9 thoughts on “GSoC 2011 – Kate Code Folding – week 5 (New Code Folding is taking shape)”

  1. Hello.

    It’s nice to hear the word “algorithm” on PKO, and especially in a GSOC post. Fortunately, not all developers have yet forgotten that programming is not only plumbing existing library components together or working off somebody else’s work, but a creative scientific activity that has never been easy. :)

    Thus, I’d like to ask you:who checks/evaluates/validates your algorithm, if anybody? Are there any profs that you can ask for advice or any other highly experienced guys? Algorithm design is quite a complex beast, and it’s damn easy to make a small mistake that will silently sit there and then discover itself, ruining the apllication all of a sudden under certain circumstances.

    Regards,
    –thorGT

    1. Hi!

      Thank you for the nice words :)

      I explained in the previous post how I managed to test the algorithm. I developed a new (Qt) project, implemented two algorithms (this tree algorithm and a simpler, stack algorithm) and created some methods that compared the two outputs. I made tens of tests. Each test had thousands of moves. And it worked really well. This helped me testing the tree algorithm used by the code folding. To test the entire code folding, a Kate’s community member has offered to help me develop a test module. And that would be one of the next steps :)
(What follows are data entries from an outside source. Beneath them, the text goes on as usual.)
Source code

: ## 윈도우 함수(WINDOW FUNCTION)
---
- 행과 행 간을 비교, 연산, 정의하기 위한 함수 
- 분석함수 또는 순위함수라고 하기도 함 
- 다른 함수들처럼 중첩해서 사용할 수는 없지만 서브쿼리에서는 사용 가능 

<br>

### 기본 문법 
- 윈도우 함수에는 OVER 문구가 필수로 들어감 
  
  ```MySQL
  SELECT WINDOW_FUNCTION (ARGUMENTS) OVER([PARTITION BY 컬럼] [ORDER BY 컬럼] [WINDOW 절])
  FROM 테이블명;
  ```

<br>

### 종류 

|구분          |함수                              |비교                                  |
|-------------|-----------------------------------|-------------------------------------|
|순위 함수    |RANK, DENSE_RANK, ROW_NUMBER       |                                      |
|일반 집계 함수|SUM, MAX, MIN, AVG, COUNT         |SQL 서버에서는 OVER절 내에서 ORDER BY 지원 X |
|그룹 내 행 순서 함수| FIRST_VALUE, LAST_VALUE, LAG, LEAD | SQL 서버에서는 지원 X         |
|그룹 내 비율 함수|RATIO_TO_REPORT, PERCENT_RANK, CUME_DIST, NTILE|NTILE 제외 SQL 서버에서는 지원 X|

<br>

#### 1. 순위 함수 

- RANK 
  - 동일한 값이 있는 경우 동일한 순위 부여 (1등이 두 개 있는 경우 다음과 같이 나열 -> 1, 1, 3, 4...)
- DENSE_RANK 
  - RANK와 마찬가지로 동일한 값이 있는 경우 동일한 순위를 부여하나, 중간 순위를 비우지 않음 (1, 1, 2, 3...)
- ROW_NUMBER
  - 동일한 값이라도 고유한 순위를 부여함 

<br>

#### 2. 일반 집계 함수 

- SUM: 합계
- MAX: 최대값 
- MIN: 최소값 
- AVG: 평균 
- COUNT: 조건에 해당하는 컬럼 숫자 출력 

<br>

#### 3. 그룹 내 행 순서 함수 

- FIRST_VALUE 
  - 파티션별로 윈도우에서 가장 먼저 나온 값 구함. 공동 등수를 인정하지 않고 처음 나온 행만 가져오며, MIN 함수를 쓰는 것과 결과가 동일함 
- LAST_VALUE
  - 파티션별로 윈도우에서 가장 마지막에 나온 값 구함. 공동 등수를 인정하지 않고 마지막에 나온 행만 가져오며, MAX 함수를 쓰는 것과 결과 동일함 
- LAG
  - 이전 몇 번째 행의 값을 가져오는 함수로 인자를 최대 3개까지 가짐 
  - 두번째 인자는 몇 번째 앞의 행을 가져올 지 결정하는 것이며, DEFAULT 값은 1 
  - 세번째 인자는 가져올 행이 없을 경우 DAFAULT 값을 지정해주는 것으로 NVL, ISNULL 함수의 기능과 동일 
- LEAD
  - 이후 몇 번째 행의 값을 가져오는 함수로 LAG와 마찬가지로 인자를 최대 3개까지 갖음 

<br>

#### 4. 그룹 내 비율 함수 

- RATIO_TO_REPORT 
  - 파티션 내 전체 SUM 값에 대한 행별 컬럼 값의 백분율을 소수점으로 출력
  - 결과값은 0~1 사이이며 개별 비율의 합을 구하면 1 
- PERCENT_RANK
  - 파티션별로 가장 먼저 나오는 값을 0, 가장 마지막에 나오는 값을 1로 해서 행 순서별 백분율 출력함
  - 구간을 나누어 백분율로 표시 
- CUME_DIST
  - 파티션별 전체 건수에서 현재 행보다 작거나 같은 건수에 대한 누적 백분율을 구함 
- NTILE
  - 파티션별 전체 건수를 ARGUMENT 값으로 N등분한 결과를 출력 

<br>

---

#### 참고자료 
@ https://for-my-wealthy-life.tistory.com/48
  2. I see. This effectively means that you follow an empiric (practical) approach to algorithm design. Well, you see, I’m highly theoretical on the contrary, and often forget that a brute force practical approach can help, so I’ve asked you about the theoretical validation of the algorithm.

    Have you used any books like Cormen or Knuth for the fundamental nformation on algorithms applied in similar cases? Like the data structures, the mathematical abstraction of the problem? I wonder if the knowledge of algorithms you obtained University was enough to solve this problem.

    Regards,
    –thorGT

    1. No. I cannot say that I used some algorithm theory. But that doesn’t mean that the knowledge of algorithms gained in University didn’t help me.
      Actually it helped me a lot because there were some courses that encourage you to develop algorithms and not learn them by hart. :)

      Greetings,
      Adrian

      1. Well. That’s awesome in fact. True knowledge lies in understanding, not in memorizing stuff. But on the other hand, there’s always some basics that you need to know and on top of which you can later build your own algos.

        Excuse my curiosity (I’m interested in algos too but lack any substantial knowledge ATM), but to be sure:
        Have I understood it right that you tend to work the way towards the solution directly from the problem, without first building a mathematical abstraction of it and then tailoring an existing solution to the current situation? Or was this exact case easy enough to solve without any maths and I’m overcomplicating things? (These seem to be two fundamentally different approaches to me, and I tend to follow the mathematical way personally.)

        1. Well I didn’t start writing code without having anything to inspire from. If you read an older post (Folding algorithm started) you’ll find a paper there. That paper was written by me a couple of months ago when I sent my GSoC application. It proved not to be perfect, but it helped me a lot. The basic ideas were great. I did some serious research before writing that paper, so I worked a little before I actually started coding :)

  3. I would love it if kate had a fold/unfold everything function. fold/unfold top level doesn’t work so well if you have a file with include guards on it.

  4. One feature I use a lot in notepad++ and which is very great and probably fairly easy to implement is a series of actions (including keyboard shortcuts, Alt+1-9 in notepad++) which fold and unfold all elements of a given depth in the tree.
    If the explanation is not clear, I suggest you open some random xml in notepad++ and try Alt+5, Alt+4, Alt+3 etc… It gives a very good overview of the file structure.